Another highlight of 1978 and indeed in the history of the club was the official opening of St Killian's' very own football pitch - Pairc Naomh Cillian - which was opened by Con Short, the then President of the Ulster Council of the GAA. Armagh played Down in the opening match and afterwards both teams, guests and friends were entertained in the Ardmore Hotel, Newry.

The Club had its new hall and changing room complex opened by GAA President Jack Boothman, on 4 November 1995, and a club history was launched at the Annual Dinner in their new premises during February 1996.

Whitecross were beaten in the 1995 Junior Football Championship Final by Ballyhegan in what became known as one of the best finals at any grade in Armagh football for several decades. They reached the final again in 1996.

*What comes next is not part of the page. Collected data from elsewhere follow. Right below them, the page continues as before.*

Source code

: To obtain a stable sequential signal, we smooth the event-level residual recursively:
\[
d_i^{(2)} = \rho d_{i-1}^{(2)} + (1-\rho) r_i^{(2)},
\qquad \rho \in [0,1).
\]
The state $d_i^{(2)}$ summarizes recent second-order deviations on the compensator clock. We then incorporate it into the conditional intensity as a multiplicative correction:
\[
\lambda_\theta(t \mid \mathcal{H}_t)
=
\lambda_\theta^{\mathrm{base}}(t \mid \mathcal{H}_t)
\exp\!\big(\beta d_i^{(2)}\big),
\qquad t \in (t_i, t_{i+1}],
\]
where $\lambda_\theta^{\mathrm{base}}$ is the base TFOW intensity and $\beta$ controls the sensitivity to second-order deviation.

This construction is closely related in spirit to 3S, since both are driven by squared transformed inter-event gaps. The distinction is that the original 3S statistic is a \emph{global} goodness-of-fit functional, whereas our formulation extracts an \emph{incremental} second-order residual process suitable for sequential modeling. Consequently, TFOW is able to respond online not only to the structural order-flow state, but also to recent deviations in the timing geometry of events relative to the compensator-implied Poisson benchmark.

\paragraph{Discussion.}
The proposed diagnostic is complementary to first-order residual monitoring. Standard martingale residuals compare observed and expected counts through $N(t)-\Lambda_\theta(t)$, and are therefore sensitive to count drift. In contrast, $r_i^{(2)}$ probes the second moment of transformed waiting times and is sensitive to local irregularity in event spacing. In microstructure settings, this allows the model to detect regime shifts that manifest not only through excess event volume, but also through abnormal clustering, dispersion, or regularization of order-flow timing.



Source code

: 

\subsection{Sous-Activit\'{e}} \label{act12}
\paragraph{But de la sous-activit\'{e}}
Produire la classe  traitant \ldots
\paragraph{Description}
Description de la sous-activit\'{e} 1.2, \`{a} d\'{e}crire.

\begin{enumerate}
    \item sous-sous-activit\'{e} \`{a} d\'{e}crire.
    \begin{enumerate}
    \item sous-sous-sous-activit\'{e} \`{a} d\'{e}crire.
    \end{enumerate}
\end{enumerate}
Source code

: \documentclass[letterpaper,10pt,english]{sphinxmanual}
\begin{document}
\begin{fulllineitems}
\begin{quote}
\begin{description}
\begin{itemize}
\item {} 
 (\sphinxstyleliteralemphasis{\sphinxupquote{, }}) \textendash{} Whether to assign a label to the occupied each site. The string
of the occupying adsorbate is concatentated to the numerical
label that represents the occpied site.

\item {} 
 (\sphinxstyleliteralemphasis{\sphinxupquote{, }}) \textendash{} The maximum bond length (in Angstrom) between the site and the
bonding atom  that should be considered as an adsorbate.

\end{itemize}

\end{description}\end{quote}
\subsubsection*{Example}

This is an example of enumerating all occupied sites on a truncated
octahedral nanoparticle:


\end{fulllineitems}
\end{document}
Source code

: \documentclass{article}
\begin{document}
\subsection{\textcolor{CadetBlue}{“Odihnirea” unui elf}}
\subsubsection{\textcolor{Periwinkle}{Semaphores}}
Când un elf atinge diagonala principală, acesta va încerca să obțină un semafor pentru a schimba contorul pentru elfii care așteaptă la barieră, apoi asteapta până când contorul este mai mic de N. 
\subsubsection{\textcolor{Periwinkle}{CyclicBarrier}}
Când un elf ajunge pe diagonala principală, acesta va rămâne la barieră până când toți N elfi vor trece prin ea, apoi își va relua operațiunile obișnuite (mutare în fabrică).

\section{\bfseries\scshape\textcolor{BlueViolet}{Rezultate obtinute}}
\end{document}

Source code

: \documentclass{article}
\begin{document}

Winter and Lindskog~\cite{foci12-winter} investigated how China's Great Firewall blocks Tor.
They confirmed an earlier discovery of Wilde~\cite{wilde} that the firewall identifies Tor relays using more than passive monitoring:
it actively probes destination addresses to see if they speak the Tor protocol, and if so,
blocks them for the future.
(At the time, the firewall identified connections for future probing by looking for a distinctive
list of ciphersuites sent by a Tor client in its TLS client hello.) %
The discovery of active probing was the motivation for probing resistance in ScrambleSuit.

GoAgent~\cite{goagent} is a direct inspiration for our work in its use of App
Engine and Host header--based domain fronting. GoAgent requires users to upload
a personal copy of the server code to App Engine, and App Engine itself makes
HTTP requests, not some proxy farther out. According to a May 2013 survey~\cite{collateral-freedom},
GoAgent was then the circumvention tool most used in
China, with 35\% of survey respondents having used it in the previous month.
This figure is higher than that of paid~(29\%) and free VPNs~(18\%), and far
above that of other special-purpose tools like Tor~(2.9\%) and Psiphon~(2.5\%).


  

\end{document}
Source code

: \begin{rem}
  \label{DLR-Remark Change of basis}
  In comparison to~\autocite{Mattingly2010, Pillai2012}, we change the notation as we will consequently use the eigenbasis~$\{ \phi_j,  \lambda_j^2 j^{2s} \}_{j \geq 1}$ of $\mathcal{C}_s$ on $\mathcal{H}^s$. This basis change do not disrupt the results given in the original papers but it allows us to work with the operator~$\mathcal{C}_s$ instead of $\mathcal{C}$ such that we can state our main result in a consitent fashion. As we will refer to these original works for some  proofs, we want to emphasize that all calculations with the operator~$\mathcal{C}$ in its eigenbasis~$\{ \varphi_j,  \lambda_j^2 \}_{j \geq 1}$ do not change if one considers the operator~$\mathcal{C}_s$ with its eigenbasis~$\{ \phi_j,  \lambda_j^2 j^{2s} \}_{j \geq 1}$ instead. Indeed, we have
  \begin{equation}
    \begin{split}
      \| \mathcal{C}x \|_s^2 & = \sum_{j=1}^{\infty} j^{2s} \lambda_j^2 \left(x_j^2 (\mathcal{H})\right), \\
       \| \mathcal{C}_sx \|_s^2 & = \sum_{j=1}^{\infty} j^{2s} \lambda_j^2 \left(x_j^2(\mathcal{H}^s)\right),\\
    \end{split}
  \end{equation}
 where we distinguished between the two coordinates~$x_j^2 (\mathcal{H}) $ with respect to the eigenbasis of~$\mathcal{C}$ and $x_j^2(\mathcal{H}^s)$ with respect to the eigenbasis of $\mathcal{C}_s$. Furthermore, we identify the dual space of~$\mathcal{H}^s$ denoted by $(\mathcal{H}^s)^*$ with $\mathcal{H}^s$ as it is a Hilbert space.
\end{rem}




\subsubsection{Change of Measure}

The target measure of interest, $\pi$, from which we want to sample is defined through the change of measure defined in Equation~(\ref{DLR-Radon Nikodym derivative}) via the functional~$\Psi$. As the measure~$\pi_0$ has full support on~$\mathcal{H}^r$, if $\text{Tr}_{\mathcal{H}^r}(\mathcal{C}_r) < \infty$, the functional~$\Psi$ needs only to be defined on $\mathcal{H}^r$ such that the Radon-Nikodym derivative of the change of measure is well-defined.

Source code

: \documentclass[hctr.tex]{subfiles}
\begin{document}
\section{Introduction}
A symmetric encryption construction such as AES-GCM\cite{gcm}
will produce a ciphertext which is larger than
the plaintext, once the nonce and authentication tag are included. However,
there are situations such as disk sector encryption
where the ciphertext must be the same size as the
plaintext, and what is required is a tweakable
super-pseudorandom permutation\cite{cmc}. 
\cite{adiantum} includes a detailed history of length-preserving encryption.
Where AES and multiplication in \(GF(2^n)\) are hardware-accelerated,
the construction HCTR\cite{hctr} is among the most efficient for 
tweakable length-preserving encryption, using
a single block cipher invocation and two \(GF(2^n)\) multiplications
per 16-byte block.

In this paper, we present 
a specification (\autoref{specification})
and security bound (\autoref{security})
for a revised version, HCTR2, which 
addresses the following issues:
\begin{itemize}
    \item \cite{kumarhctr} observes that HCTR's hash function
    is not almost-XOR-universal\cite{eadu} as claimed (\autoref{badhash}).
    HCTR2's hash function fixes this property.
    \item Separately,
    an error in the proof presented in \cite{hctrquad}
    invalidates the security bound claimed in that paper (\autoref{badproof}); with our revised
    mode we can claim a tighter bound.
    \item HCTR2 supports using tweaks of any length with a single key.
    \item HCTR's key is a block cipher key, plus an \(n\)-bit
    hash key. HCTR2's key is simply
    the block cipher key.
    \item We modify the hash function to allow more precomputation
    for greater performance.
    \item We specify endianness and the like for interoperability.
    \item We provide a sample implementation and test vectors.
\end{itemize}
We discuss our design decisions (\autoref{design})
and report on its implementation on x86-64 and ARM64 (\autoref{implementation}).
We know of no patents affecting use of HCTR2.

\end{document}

The St Killian's Senior team won promotion from the 2nd Division in 2005 and successfully fought off relegation in 2006. In 2007 the team was relegated back to Division 2, but won the Intermediate Championship.

Whitecross won the 2016 Armagh Intermediate Football Championship.

==Achievements==
- Armagh Intermediate Football Championship: (3)
  - 1978, 2007, 2016
- Armagh Junior Football Championship: (4)
  - 1935, 1941, 1969, 1995

==St Killian's ladies==
St Killian's have fielded ladies' teams from under-14 to minor level and, from 2020, a senior ladies' team.